1930 film by Sidney Franklin

A Lady's Morals is a 1930 American pre-Code film directed by Sidney Franklin. Its plot is a highly fictionalized account of opera singer Jenny Lind. The film features Grace Moore as Lind, Reginald Denny as a lover and Wallace Beery as P. T. Barnum. It contains operatic arias by Moore.

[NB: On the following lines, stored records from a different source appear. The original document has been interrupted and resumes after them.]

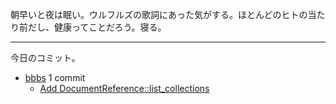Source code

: 朝早いと夜は眠い。ウルフルズの歌詞にあった気がする。ほとんどのヒトの当たり前だし、健康ってことだろう。寝る。

---

今日のコミット。

- [bbbs](https://github.com/bouzuya/bbbs) 1 commit
  - [Add DocumentReference::list_collections](https://github.com/bouzuya/bbbs/commit/392e1db69afbee465b6585d4bbbcc919c1aad13a)

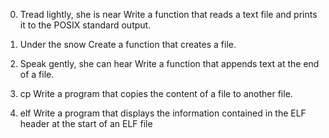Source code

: 0. Tread lightly, she is near 
Write a function that reads a text file and prints it to the POSIX standard output.

1. Under the snow 
Create a function that creates a file.

2. Speak gently, she can hear 
Write a function that appends text at the end of a file.

3. cp 
Write a program that copies the content of a file to another file.

4. elf 
Write a program that displays the information contained in the ELF header at the start of an ELF file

Wallace Beery would play Barnum again four years later in The Mighty Barnum (1934), with Virginia Bruce as Jenny Lind.

==Plot==

A Lady's Morals (1930)

==Cast==

- Grace Moore as Jenny Lind
- Reginald Denny as Paul Brandt
- Wallace Beery as P. T. Barnum
- Jobyna Howland as Josephine
- Gus Shy as Olaf
- Gilbert Emery as Broughm
- George F. Marion as Innkeeper
- Paul Porcasi as Innkeeper
- Karl Dane as Swede in Audience (uncredited)

==Soundtrack==
- "It Is Destiny": Lyrics by Clifford Grey, music by Oscar Straus, played by Reginald Denny on piano and sung by Grace Moore
- "Rataplan" (from La fille du régiment): Music by Gaetano Donizetti, sung by Moore
- "Student's Song": Music by Oscar Straus, lyrics by Clifford Grey, sung by students escorting Jenny home
- "Oh Why": Lyrics by Arthur Freed, music by Herbert Stothart and Harry M. Woods, played by Moore singing and on piano
- "Casta Diva" (from Norma): Music by Vincenzo Bellini, played at an opera house and sung by Moore
- "Swedish Pastorale": Written by Howard Johnson and Herbert Stothart, sung by a group in Sweden
- "Lovely Hour": Words and music by Carrie Jacobs-Bond, sung first by Moore off-screen and reprised at P. T. Barnum's show in New York
- "I Hear Your Voice": Music by Oscar Straus, lyrics by Clifford Grey

== Reception ==
In a contemporary review for The New York Times, critic Mordaunt Hall called the film's title "meaningless and unsuitable" and wrote: "This story, one of half-truths and fiction, ... is a conventional narrative and although Mr. Franklin delivers some imaginatively conceived sequences, there are others that are emphatically old fashioned in design. ... It is too mindful of the old things in motion pictures."

==Remake==
The film was remade as the 1932 American French-language film titled Jenny Lind.